→ **Task requirements**: Retype all the records below exactly as they are, with no image carried over.
### Records provided ###
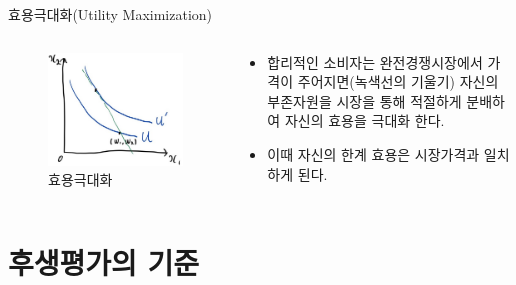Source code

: \documentclass[aspectratio=169,xcolor=dvipsnames,handout]{beamer}
\begin{document}
\begin{frame}{효용극대화(Utility Maximization)}
\begin{columns}
    \begin{column}{.5\textwidth}
        \begin{figure}
            \centering
            \includegraphics[scale=.3]{pic/umax.jpg}
            \caption{효용극대화}
        \end{figure}
    \end{column}    
    \begin{column}{.5\textwidth}
        \begin{itemize}
            \item 합리적인 소비자는 완전경쟁시장에서 가격이 주어지면(녹색선의 기울기) 자신의 부존자원을 시장을 통해 적절하게 분배하여 자신의 효용을 극대화 한다. 
            \item 이때 자신의 한계 효용은 시장가격과 일치하게 된다.
        \end{itemize}
    \end{column}    
\end{columns}
\end{frame}

\section{후생평가의 기준}
\end{document}
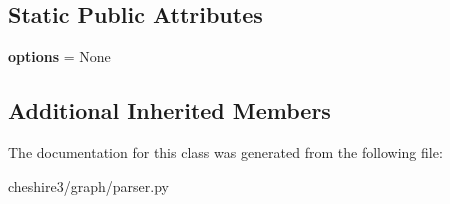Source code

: \subsection*{Static Public Attributes}
\begin{DoxyCompactItemize}
\item 
\hypertarget{classcheshire3_1_1graph_1_1parser_1_1_rdfa_parser_a9510bcd0fee7ad79f23df66314ae7cb1}{{\bfseries options} = None}\label{classcheshire3_1_1graph_1_1parser_1_1_rdfa_parser_a9510bcd0fee7ad79f23df66314ae7cb1}

\end{DoxyCompactItemize}
\subsection*{Additional Inherited Members}


The documentation for this class was generated from the following file\-:\begin{DoxyCompactItemize}
\item 
cheshire3/graph/parser.\-py\end{DoxyCompactItemize}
###
→ **Solution to this exercise**:
Source code

: \documentclass[aspectratio=169,xcolor=dvipsnames,handout]{beamer}
\begin{document}
\begin{frame}{효용극대화(Utility Maximization)}
\begin{columns}
    \begin{column}{.5\textwidth}
        \begin{figure}
            \centering
            \includegraphics[scale=.3]{pic/umax.jpg}
            \caption{효용극대화}
        \end{figure}
    \end{column}    
    \begin{column}{.5\textwidth}
        \begin{itemize}
            \item 합리적인 소비자는 완전경쟁시장에서 가격이 주어지면(녹색선의 기울기) 자신의 부존자원을 시장을 통해 적절하게 분배하여 자신의 효용을 극대화 한다. 
            \item 이때 자신의 한계 효용은 시장가격과 일치하게 된다.
        \end{itemize}
    \end{column}    
\end{columns}
\end{frame}

\section{후생평가의 기준}
\end{document}
Source code

: \subsection*{Static Public Attributes}
\begin{DoxyCompactItemize}
\item 
\hypertarget{classcheshire3_1_1graph_1_1parser_1_1_rdfa_parser_a9510bcd0fee7ad79f23df66314ae7cb1}{{\bfseries options} = None}\label{classcheshire3_1_1graph_1_1parser_1_1_rdfa_parser_a9510bcd0fee7ad79f23df66314ae7cb1}

\end{DoxyCompactItemize}
\subsection*{Additional Inherited Members}


The documentation for this class was generated from the following file\-:\begin{DoxyCompactItemize}
\item 
cheshire3/graph/parser.\-py\end{DoxyCompactItemize}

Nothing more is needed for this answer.